The DR is the primary router responsible for exchanging link-state information, while the BDR is a backup router that takes over if the DR fails. The DR and BDR are elected by the routers in the network based on their Router IDs and priorities. The router with the highest Router ID becomes the DR, and the router with the next highest Router ID becomes the BDR. If the Router IDs are the same, the router with the highest priority becomes the DR. If the priorities are also the same, both routers become DRs.

In summary, the DR and BDR are special roles in OSPF that are used to reduce the amount of link-state information exchanged in a multi-access network. The DR is the primary router responsible for exchanging link-state information, while the BDR is a backup router that takes over if the DR fails. The DR and BDR are elected by the routers in the network based on their Router IDs and priorities.

Multi Area OSPF

In Open Shortest Path First (OSPF), a multi-area network is a network that is divided into multiple areas, with each area containing a collection of networks and routers that are connected by a common area border router (ABR).
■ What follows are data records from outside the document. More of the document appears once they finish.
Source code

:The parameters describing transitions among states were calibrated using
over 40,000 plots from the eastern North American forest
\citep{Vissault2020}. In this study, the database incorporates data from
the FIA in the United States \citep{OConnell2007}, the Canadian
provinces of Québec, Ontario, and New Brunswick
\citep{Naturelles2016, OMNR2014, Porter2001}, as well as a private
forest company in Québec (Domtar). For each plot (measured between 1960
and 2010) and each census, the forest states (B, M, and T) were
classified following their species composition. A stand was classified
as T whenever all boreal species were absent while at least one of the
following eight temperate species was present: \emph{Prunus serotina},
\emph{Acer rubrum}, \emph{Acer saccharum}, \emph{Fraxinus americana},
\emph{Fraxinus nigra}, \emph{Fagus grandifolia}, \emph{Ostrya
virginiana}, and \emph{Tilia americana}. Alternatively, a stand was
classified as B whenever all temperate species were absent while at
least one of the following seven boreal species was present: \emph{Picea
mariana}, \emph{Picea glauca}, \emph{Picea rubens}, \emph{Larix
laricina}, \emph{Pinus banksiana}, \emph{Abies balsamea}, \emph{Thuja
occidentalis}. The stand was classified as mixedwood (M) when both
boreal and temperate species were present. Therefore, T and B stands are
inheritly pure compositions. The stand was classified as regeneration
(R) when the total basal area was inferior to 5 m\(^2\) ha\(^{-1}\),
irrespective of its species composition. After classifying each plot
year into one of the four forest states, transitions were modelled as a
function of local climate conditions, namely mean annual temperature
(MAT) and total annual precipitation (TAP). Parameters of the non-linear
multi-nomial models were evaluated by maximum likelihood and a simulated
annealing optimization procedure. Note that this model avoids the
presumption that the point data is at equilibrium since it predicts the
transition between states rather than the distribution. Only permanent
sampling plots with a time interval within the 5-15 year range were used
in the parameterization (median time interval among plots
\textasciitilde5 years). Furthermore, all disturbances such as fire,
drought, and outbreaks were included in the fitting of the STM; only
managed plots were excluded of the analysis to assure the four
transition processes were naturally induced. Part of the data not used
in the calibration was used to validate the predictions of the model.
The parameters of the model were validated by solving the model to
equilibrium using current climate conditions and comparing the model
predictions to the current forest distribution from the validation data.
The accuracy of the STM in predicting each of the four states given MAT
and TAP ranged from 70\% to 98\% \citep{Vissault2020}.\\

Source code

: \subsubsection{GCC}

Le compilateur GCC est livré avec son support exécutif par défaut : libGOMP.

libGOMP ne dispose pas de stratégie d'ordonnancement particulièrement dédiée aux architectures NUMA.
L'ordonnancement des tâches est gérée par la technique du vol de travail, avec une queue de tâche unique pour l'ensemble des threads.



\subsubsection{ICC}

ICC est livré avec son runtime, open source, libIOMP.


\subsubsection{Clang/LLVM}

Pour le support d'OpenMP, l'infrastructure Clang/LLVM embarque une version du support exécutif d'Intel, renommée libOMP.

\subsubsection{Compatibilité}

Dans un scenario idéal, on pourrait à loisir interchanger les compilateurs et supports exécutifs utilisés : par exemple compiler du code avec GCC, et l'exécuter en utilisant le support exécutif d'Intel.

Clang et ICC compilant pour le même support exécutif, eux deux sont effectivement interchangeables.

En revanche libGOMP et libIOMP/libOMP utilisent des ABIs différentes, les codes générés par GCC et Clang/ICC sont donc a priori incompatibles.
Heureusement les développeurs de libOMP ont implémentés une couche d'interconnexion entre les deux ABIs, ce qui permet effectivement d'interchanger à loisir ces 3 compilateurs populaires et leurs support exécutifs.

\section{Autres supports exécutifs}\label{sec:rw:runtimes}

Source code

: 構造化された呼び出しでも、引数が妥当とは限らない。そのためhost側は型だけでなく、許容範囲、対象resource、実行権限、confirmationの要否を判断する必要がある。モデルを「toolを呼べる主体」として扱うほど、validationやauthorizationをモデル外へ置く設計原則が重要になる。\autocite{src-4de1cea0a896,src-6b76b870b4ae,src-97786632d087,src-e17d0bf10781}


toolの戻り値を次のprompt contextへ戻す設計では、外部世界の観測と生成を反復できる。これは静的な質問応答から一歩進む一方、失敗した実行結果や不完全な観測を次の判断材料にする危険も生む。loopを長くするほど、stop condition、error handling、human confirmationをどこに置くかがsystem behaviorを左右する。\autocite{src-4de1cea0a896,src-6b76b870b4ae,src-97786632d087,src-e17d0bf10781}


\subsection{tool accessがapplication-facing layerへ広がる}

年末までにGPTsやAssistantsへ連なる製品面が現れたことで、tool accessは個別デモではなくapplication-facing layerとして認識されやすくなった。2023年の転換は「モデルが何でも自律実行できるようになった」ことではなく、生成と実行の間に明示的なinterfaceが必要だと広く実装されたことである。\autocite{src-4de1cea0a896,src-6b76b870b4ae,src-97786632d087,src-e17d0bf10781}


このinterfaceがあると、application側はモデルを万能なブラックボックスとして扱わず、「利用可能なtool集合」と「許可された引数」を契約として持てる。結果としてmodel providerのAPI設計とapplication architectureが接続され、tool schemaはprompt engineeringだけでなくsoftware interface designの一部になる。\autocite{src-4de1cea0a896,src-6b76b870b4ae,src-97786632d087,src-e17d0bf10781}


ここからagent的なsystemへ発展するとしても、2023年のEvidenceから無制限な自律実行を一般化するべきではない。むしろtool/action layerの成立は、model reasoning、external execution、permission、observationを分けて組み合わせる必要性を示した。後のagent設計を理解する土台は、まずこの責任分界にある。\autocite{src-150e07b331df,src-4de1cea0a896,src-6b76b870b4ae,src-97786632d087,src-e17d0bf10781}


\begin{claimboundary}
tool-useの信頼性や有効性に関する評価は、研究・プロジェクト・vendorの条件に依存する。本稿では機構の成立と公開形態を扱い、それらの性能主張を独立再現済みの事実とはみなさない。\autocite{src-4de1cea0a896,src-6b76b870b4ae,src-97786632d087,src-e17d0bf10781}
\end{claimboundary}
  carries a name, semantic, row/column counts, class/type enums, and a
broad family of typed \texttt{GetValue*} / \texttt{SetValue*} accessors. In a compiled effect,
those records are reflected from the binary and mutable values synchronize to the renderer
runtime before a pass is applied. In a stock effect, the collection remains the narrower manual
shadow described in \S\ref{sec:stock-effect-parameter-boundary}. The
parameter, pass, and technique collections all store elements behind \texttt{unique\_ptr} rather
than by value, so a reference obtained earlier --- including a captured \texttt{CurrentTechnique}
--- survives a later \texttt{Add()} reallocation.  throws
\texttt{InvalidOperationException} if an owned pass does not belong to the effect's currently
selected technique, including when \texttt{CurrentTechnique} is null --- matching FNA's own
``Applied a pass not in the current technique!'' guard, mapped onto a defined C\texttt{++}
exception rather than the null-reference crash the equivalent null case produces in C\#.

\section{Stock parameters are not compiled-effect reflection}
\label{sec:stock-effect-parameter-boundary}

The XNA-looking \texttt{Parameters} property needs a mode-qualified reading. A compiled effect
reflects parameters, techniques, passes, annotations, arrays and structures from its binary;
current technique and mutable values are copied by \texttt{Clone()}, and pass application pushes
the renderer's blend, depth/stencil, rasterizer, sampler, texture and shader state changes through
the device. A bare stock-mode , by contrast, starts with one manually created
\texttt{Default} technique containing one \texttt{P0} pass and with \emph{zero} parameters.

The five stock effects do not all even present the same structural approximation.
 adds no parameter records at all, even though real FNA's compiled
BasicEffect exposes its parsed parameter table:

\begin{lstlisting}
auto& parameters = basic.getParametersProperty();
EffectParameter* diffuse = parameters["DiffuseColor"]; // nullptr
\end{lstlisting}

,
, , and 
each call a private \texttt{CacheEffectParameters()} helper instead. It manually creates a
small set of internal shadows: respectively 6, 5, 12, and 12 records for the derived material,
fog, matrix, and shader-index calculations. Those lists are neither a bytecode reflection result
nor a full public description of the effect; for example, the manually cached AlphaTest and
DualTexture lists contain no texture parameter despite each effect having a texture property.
This allows for more efficient routing within the OSPF network, as routers within the same area exchange information about the state of their own links and do not need to exchange information about links in other areas.

Each area in a multi-area OSPF network is given a unique area ID, which is used to identify the area in the link-state database. The ABR is in charge of connecting the area to the rest of the network and exchanging link-state information with other areas.

In the form of a summary LSA, the ABR sends a summary of the link-state information for the area to the other areas. This allows the other areas to get a high-level view of the networks in the area without having to keep detailed information about every link and router.

The ABR also maintains a link-state database for the entire network, which includes information about the links and routers in all the areas. This allows the ABR to route packets between areas and to calculate the shortest path between any two points in the network.

Multi-area OSPF provides several benefits, including improved scalability and reduced network traffic. It also allows for the creation of a hierarchical network structure, which can make it easier to manage and troubleshoot the network.